Given records section start

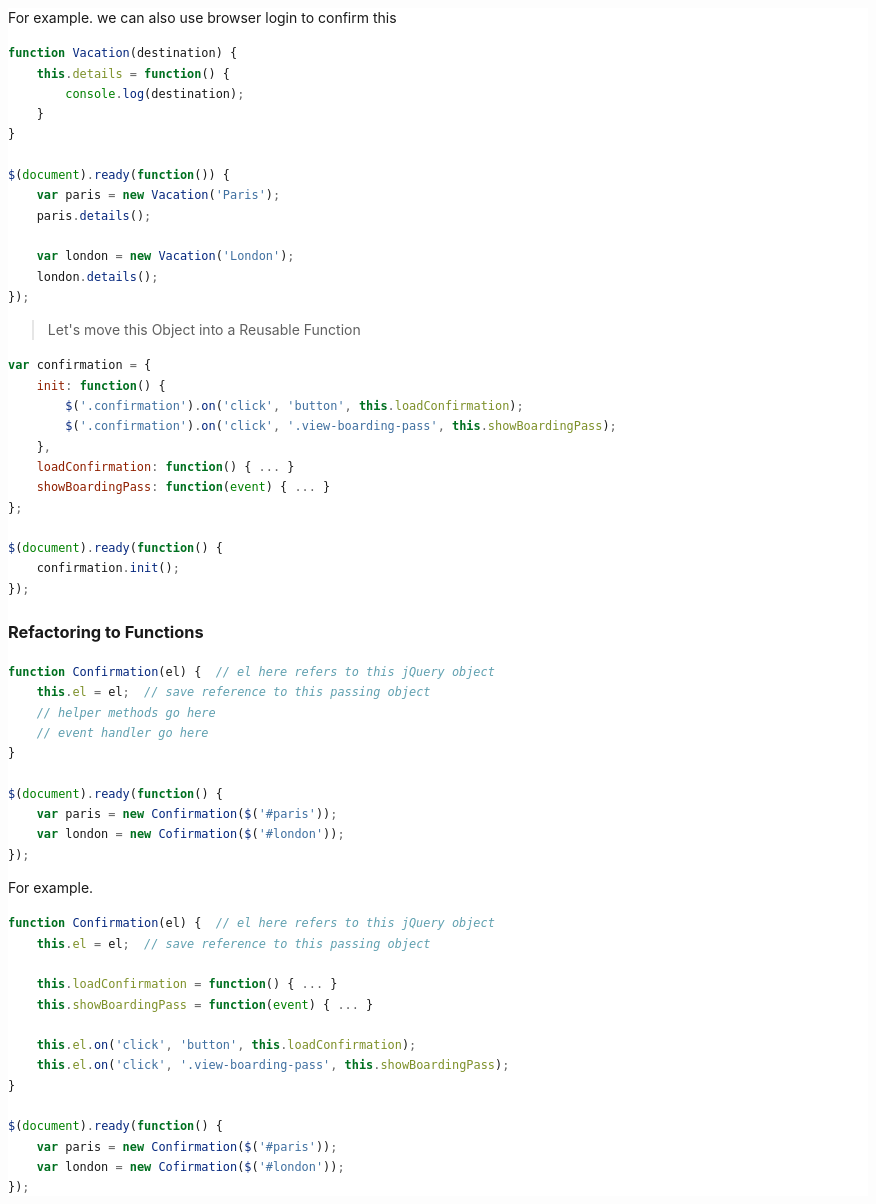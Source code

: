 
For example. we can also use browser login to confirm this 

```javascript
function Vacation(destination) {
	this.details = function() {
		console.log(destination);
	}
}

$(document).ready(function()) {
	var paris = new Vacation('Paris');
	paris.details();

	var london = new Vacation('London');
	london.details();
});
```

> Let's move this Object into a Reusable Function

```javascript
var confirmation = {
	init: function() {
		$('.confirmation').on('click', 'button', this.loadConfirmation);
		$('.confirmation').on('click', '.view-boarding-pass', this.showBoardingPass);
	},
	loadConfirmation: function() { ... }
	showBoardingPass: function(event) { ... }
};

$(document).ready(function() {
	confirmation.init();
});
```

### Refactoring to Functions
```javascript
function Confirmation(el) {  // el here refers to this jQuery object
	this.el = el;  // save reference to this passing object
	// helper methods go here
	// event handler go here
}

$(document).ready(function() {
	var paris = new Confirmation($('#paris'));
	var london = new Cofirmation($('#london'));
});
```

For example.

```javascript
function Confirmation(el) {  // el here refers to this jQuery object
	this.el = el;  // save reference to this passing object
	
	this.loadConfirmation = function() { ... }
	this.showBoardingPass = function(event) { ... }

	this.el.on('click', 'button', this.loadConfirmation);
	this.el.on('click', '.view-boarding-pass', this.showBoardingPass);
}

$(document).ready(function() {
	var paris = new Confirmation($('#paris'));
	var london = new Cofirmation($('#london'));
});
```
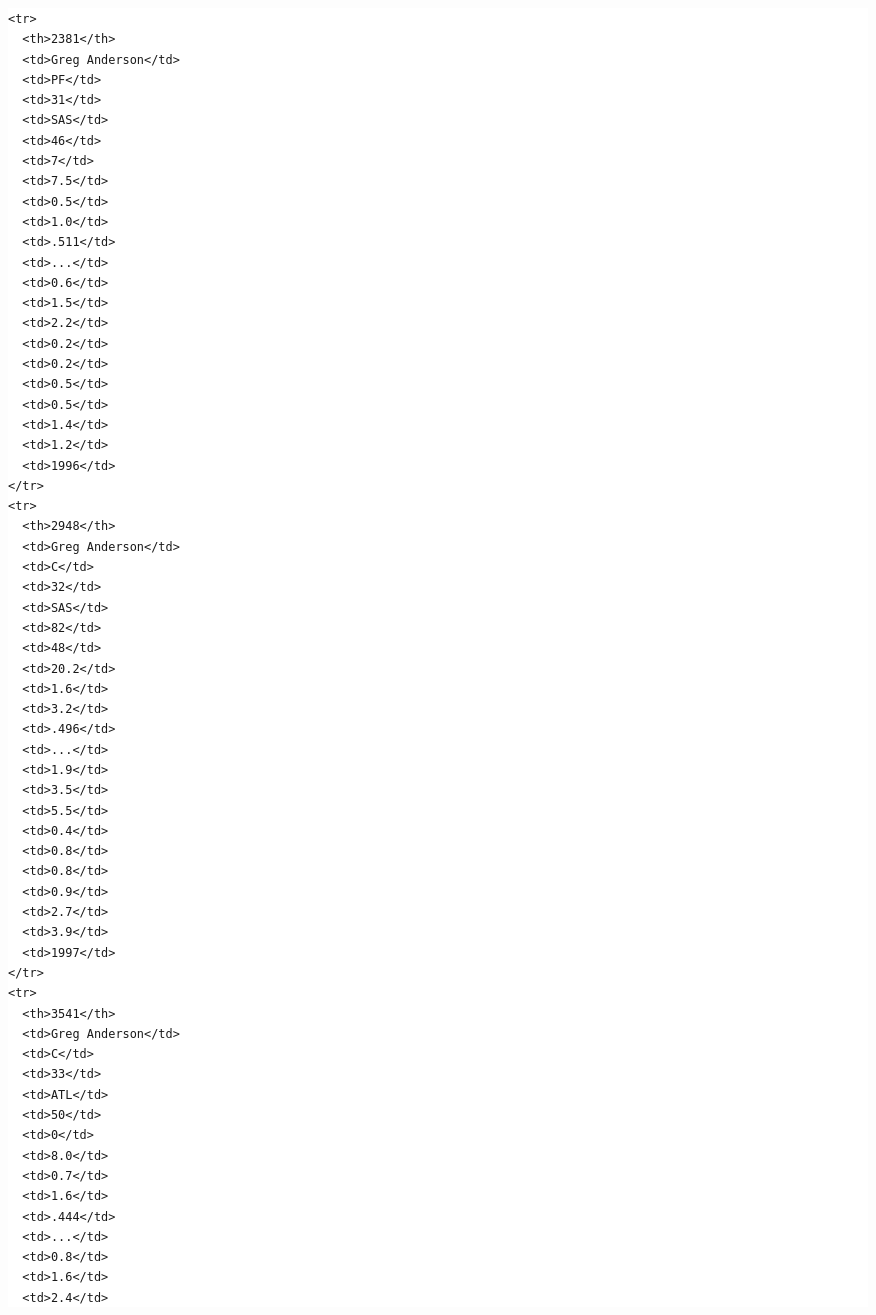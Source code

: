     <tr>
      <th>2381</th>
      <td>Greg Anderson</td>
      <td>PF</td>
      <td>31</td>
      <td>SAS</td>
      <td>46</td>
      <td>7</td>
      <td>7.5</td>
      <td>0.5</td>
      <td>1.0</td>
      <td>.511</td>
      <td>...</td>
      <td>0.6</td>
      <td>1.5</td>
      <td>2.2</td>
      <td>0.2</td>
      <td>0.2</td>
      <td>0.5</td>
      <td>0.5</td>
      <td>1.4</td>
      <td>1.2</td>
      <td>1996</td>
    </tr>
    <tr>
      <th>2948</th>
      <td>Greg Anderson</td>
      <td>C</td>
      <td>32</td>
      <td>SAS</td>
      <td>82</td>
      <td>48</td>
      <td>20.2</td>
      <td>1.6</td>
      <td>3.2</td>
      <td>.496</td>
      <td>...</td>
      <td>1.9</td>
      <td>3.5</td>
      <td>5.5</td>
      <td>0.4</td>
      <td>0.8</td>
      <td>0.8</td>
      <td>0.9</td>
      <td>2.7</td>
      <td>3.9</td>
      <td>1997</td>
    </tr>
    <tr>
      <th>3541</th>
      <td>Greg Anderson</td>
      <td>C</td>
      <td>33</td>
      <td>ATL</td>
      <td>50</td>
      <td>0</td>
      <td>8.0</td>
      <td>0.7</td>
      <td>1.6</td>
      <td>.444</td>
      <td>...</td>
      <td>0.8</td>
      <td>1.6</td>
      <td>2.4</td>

Given records section end

**Work instructions:**
Lines that hold the word "here" are the ones to copy from the entries above.

**Response below:**
function Confirmation(el) {  // el here refers to this jQuery object
	// helper methods go here
	// event handler go here
function Confirmation(el) {  // el here refers to this jQuery object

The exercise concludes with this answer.